• Recorded data:
□ □ □ □

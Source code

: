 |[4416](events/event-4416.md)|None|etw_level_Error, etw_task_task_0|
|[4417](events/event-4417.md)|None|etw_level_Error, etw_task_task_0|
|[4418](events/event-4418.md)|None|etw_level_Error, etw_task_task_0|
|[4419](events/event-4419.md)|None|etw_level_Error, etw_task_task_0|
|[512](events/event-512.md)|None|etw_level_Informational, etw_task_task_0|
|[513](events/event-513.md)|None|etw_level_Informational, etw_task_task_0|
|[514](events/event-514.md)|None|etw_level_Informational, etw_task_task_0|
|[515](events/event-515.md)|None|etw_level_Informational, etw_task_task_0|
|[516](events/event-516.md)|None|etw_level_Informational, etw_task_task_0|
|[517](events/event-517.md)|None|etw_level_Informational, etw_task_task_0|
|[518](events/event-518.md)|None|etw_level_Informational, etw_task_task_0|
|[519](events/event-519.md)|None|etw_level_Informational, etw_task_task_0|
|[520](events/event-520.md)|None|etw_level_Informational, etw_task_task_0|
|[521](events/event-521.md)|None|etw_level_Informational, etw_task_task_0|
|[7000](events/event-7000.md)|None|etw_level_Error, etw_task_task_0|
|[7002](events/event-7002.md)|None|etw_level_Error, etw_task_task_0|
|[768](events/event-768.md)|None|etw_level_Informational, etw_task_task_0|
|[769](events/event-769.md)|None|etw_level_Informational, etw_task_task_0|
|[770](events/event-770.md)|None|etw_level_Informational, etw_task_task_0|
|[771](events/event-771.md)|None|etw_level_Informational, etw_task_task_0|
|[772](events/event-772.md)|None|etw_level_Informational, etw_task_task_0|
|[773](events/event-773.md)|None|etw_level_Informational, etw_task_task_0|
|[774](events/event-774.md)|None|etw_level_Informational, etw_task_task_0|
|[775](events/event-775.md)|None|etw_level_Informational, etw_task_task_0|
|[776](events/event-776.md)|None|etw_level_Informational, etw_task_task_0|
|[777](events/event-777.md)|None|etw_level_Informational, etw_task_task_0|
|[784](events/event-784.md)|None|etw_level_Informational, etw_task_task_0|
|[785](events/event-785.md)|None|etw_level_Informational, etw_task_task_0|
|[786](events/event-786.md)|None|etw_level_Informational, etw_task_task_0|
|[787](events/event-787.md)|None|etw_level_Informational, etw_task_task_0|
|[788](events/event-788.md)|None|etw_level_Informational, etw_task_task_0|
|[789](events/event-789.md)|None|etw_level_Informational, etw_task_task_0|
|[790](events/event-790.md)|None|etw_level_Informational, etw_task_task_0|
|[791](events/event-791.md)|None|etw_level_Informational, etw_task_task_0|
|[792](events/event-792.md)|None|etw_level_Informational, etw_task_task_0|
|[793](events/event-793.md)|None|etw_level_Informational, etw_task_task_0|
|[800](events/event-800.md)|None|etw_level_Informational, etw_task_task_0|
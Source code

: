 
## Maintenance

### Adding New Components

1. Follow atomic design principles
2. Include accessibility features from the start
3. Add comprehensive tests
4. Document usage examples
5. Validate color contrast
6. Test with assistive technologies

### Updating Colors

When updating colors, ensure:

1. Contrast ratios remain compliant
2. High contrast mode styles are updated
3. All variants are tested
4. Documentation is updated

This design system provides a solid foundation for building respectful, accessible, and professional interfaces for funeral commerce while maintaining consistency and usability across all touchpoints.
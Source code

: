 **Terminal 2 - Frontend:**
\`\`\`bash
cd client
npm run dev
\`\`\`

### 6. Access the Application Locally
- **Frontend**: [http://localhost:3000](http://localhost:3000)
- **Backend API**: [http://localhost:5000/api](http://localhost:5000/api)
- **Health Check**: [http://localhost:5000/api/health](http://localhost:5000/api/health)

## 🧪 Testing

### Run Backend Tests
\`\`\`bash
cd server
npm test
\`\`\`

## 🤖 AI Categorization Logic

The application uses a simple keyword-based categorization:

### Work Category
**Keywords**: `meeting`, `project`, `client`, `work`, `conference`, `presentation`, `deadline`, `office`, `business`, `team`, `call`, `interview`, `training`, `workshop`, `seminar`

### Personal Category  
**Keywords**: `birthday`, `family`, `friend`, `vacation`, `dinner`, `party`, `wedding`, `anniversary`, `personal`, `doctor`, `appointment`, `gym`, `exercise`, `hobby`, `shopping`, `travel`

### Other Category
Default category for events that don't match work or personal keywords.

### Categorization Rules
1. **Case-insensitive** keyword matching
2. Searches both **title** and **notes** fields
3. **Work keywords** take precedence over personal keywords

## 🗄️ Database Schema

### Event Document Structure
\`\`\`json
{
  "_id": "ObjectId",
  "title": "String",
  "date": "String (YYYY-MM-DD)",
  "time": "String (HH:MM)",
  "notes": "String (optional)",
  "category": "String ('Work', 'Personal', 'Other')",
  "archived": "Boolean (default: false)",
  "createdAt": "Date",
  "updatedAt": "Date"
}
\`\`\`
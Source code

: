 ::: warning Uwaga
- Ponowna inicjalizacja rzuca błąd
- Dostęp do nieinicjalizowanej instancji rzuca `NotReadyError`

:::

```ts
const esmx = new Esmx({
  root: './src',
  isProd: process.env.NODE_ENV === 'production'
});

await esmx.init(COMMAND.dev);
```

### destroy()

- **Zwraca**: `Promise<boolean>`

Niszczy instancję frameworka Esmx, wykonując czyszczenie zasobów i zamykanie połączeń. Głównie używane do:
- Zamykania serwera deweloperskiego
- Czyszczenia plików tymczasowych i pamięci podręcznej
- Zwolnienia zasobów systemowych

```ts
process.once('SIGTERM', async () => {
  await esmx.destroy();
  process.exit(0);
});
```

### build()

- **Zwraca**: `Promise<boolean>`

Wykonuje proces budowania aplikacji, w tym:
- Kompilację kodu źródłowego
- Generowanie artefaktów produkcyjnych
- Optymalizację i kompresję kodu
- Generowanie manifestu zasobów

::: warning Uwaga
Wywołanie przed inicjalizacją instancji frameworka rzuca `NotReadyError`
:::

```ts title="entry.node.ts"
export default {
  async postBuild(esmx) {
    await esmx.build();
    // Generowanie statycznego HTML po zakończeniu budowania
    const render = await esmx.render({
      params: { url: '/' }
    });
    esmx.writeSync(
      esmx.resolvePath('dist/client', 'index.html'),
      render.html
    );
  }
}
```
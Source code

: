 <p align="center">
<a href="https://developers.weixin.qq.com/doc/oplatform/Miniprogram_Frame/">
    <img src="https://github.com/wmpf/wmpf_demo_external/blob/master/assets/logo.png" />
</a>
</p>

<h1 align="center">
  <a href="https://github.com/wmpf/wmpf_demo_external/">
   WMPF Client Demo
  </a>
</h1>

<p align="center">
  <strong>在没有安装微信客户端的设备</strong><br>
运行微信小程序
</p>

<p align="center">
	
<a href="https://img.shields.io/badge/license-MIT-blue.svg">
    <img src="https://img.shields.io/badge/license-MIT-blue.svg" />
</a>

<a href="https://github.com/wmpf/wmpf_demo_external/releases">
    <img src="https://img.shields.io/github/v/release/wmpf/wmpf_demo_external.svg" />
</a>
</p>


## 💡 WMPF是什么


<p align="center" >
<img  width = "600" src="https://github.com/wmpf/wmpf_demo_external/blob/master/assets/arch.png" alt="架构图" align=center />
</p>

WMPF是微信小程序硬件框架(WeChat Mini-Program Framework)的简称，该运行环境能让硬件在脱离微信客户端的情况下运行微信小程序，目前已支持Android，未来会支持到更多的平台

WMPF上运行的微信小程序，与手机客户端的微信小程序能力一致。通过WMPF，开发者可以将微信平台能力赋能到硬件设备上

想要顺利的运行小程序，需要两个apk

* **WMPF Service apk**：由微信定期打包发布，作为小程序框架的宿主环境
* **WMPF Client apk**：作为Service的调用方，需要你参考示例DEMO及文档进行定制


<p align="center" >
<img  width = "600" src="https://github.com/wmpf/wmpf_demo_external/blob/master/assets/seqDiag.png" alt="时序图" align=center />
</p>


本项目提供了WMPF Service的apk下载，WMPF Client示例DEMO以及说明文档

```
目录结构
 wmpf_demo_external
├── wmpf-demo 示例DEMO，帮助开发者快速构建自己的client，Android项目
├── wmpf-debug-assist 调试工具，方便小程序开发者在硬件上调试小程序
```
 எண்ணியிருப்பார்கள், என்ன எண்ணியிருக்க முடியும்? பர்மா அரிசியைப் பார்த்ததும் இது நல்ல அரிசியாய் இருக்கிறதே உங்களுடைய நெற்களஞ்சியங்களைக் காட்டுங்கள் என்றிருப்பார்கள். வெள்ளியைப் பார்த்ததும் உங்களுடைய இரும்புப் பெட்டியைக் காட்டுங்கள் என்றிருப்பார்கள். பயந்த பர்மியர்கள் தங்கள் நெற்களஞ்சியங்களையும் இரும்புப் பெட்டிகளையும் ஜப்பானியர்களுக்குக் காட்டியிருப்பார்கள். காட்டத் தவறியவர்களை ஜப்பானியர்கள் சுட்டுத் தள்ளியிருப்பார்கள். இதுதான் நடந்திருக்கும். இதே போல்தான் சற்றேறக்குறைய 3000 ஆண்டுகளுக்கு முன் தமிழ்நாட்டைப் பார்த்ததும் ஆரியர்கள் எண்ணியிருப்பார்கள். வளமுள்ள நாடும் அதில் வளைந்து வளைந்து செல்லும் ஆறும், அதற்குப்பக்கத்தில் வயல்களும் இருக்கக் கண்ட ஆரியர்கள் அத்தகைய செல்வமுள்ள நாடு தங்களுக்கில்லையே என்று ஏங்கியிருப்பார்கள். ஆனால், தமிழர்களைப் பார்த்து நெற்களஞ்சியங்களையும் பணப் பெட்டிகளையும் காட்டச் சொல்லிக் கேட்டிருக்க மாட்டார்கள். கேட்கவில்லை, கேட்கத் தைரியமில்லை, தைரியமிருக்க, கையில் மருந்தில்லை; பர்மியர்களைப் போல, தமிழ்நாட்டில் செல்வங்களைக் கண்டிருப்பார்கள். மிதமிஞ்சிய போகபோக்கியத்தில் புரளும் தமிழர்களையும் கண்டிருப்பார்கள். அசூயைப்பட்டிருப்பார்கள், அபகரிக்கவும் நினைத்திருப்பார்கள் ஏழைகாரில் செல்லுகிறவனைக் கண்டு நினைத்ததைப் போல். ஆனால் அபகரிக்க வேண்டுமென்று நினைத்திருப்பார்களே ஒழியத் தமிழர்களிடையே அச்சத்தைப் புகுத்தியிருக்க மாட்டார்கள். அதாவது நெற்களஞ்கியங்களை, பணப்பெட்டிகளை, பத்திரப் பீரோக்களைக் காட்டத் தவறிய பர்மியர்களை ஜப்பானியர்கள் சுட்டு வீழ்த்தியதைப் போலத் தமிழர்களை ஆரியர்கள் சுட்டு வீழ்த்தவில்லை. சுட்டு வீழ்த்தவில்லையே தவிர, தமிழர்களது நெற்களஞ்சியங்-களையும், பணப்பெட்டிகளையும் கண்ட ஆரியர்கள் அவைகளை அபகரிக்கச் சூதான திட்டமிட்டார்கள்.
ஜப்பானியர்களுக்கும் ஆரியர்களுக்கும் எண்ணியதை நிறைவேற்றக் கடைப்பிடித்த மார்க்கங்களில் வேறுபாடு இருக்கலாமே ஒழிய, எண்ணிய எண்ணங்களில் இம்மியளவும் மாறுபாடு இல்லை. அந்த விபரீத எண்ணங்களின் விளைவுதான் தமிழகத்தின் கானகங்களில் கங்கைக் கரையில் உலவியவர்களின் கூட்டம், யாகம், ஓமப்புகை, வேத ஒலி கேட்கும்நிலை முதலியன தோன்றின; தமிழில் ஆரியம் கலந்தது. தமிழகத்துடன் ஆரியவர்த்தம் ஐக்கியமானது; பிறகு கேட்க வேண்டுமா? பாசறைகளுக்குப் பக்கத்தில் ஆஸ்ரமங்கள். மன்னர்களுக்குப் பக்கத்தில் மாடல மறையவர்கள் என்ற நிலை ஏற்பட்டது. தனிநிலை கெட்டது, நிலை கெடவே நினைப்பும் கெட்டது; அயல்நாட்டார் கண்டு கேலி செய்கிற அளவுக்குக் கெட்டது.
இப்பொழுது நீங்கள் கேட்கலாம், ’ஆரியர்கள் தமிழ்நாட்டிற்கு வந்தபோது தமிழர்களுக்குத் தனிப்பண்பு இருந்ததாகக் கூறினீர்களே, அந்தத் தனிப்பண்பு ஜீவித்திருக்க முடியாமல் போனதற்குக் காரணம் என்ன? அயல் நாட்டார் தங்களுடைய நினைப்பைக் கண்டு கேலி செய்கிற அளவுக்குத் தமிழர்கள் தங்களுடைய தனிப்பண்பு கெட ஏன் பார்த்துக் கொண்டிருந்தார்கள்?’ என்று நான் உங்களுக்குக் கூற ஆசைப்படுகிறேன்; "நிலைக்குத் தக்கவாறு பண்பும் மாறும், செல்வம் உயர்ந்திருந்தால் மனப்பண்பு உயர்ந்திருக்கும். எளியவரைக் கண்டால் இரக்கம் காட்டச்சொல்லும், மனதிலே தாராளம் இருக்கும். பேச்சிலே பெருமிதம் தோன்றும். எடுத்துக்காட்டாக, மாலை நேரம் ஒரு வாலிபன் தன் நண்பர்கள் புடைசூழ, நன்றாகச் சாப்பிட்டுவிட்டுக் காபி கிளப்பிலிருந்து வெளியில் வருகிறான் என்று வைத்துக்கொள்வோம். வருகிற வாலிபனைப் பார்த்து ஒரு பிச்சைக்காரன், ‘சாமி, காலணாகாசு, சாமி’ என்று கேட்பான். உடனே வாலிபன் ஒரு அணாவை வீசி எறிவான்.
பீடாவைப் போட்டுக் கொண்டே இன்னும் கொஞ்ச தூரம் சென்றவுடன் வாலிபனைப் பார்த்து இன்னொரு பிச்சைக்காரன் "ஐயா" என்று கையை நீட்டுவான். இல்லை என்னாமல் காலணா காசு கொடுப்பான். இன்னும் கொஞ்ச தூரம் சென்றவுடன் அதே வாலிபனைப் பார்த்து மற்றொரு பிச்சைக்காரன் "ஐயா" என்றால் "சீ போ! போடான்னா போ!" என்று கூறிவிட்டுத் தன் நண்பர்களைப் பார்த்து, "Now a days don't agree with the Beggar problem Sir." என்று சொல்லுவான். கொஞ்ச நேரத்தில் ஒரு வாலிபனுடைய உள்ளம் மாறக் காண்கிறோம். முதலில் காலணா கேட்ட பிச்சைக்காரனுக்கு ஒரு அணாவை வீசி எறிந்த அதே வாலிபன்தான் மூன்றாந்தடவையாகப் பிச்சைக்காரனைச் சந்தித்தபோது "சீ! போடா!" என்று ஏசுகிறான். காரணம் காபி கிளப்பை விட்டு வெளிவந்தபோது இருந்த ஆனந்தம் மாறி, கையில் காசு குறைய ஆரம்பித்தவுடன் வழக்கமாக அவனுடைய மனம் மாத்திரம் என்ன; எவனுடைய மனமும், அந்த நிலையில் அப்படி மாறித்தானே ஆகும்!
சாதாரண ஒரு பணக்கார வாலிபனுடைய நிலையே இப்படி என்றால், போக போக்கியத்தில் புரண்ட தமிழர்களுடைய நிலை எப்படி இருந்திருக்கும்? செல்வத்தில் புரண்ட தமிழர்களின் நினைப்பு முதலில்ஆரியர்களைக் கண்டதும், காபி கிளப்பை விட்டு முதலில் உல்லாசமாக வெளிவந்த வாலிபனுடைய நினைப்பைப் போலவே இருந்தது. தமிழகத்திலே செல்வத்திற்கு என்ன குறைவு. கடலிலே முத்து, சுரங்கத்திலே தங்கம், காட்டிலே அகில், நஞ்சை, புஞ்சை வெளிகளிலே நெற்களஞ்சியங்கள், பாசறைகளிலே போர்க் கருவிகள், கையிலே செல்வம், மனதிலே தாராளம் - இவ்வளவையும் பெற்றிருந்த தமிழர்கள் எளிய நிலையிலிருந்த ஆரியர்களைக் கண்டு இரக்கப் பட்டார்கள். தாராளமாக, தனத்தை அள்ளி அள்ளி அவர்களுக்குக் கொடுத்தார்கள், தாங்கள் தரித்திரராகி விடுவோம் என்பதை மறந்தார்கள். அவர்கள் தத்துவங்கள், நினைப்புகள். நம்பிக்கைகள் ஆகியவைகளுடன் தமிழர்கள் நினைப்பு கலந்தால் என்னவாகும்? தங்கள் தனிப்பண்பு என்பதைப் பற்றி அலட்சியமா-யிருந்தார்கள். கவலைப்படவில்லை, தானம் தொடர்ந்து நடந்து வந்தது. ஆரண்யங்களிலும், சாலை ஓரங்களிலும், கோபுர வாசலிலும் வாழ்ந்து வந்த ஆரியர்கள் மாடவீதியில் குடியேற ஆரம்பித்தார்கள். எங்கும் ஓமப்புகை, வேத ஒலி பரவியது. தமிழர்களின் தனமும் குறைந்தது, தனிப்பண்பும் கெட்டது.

□ □ □ □

• What the task asks: Copy out the lines of the data where the string "instancji" occurs.

• Answer for this exercise:
- Dostęp do nieinicjalizowanej instancji rzuca `NotReadyError`
Wywołanie przed inicjalizacją instancji frameworka rzuca `NotReadyError`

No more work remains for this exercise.